◆ **Exercise instructions**
Among the lines below, restate word for word only those from the line with "imports (barrels auto-update)" through the line with "### Neutral", with both end lines kept.

+++ Provided data

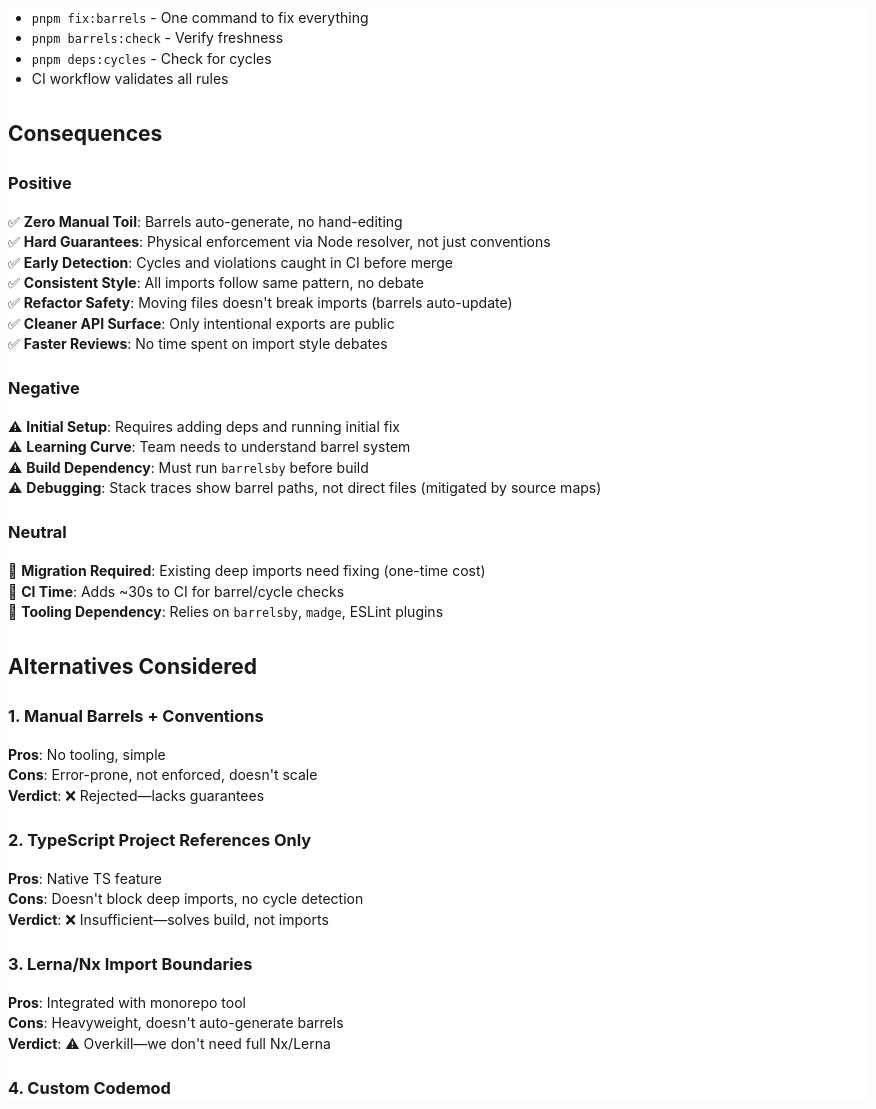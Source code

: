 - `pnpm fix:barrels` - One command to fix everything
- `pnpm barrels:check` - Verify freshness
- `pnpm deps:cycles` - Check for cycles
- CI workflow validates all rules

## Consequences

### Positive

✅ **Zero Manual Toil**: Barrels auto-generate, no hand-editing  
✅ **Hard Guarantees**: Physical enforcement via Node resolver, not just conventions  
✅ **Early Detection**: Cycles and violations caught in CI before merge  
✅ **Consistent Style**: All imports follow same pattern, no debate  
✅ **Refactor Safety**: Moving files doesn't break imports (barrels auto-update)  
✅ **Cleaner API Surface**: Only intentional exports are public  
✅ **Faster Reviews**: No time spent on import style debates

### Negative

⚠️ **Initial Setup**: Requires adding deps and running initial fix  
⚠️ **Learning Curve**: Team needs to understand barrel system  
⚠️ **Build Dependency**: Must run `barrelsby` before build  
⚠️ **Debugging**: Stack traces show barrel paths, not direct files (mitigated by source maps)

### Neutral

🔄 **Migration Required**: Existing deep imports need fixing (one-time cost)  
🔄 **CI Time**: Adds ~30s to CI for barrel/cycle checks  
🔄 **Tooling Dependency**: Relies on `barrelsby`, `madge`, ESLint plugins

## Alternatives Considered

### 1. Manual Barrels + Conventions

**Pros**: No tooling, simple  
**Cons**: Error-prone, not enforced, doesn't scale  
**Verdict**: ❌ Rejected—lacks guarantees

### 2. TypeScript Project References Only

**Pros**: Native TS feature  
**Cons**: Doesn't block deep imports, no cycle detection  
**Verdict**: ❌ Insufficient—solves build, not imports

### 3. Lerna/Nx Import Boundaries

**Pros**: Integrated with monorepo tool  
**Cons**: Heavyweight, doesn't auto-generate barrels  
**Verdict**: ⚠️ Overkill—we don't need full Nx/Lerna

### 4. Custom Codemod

++++++
+++ Provided data

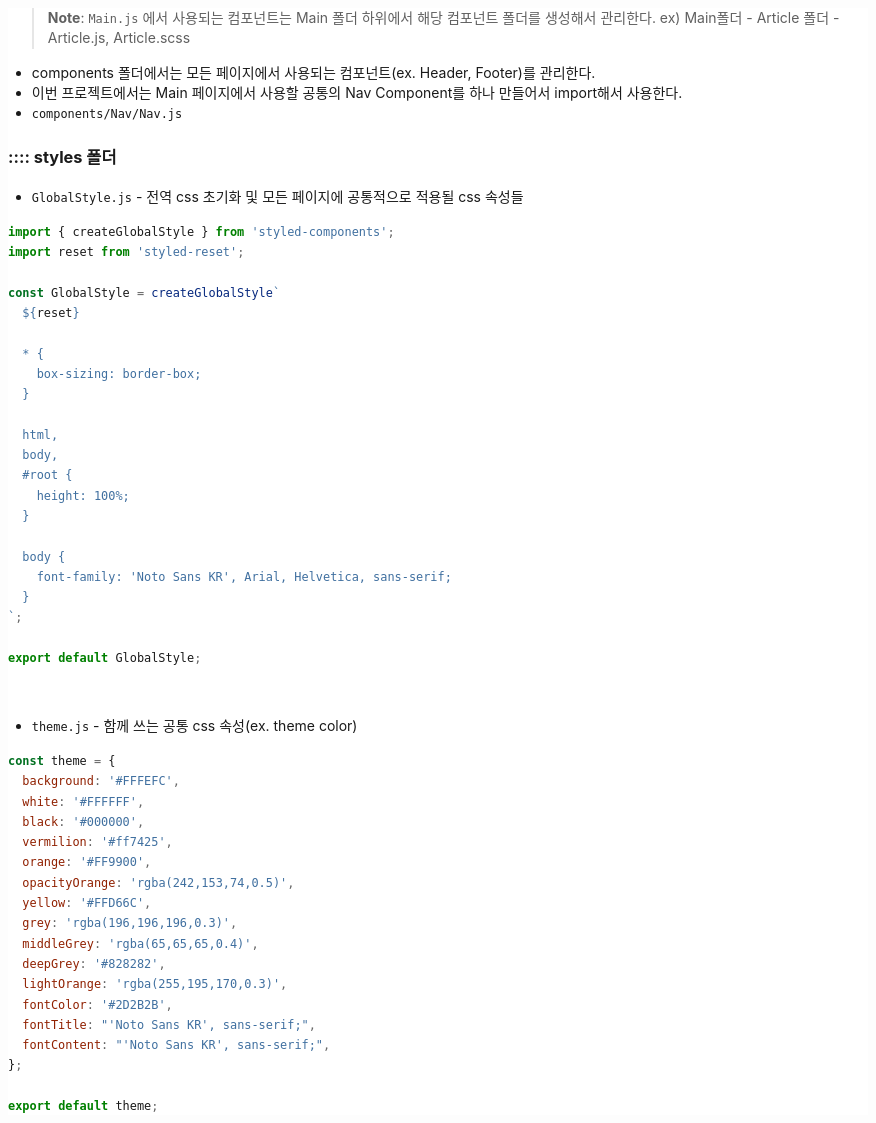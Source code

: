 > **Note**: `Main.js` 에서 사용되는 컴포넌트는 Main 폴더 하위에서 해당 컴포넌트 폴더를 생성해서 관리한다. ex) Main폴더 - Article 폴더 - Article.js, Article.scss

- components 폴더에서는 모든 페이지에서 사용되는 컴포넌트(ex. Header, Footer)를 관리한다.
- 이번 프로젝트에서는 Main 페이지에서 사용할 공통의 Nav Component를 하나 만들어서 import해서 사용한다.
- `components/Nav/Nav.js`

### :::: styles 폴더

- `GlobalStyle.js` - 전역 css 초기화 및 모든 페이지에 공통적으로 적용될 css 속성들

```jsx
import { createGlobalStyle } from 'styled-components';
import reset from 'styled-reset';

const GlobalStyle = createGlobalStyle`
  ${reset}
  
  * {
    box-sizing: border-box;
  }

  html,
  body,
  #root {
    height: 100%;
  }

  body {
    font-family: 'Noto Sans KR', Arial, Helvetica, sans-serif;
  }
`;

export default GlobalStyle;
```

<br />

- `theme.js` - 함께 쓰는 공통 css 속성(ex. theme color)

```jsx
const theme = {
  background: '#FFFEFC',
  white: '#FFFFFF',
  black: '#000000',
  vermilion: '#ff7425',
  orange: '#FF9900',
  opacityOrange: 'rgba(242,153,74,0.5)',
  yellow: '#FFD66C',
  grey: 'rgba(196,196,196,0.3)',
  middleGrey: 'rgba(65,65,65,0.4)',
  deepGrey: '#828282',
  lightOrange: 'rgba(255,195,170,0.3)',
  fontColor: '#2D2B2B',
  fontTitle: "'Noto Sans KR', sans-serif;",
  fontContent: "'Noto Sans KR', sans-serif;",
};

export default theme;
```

++++++
+++ Provided data

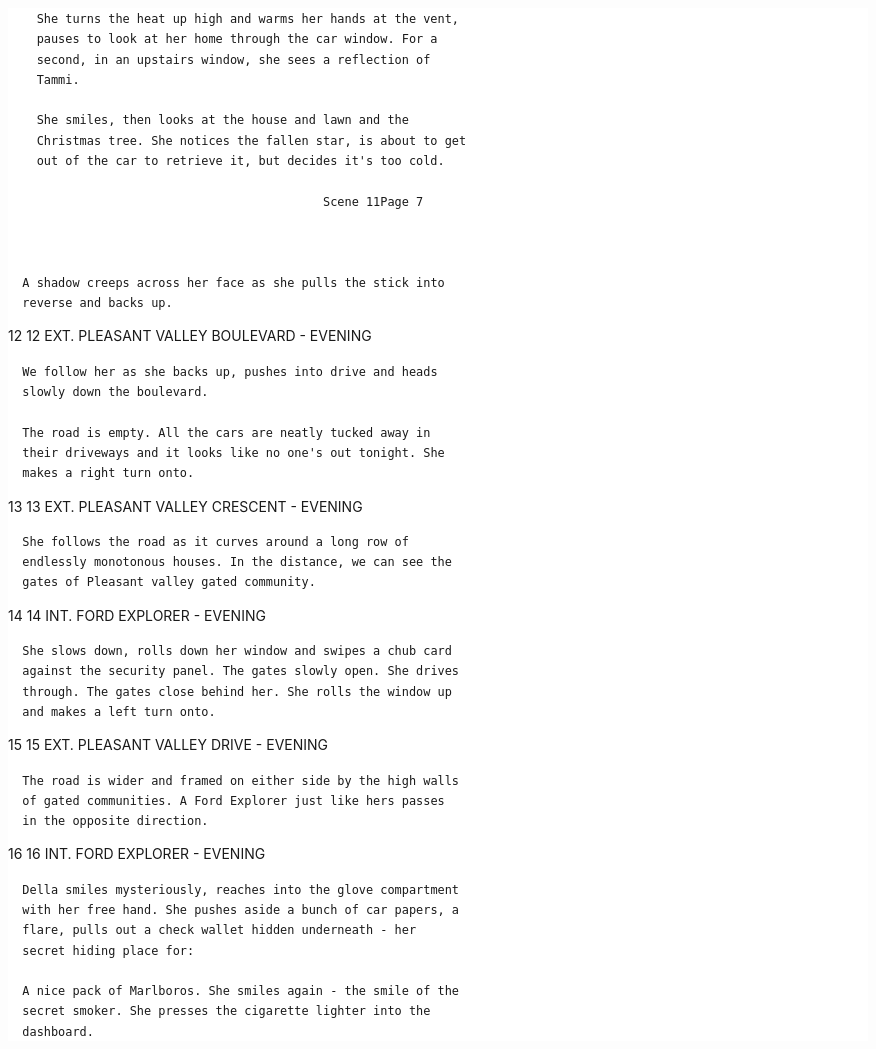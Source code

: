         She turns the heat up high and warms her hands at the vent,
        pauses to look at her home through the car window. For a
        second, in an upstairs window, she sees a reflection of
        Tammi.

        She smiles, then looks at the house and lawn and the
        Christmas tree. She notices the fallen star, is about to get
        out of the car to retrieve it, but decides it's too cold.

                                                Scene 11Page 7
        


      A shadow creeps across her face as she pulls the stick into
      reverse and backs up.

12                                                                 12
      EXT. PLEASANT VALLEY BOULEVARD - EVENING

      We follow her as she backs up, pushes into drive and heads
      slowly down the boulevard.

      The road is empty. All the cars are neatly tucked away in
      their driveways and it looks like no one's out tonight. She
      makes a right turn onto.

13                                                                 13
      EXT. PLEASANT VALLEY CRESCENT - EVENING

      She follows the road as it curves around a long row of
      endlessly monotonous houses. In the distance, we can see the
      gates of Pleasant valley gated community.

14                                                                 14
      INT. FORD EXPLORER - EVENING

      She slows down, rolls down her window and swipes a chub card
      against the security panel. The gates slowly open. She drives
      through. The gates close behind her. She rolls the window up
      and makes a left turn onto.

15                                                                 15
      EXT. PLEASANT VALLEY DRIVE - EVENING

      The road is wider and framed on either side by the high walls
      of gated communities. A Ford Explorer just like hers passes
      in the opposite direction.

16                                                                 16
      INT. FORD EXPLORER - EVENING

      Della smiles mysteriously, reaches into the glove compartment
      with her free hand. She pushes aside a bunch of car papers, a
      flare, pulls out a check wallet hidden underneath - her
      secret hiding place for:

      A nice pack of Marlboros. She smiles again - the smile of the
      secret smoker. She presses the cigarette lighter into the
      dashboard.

++++++

◆ **Task output**
✅ **Refactor Safety**: Moving files doesn't break imports (barrels auto-update)  
✅ **Cleaner API Surface**: Only intentional exports are public  
✅ **Faster Reviews**: No time spent on import style debates

### Negative

⚠️ **Initial Setup**: Requires adding deps and running initial fix  
⚠️ **Learning Curve**: Team needs to understand barrel system  
⚠️ **Build Dependency**: Must run `barrelsby` before build  
⚠️ **Debugging**: Stack traces show barrel paths, not direct files (mitigated by source maps)

### Neutral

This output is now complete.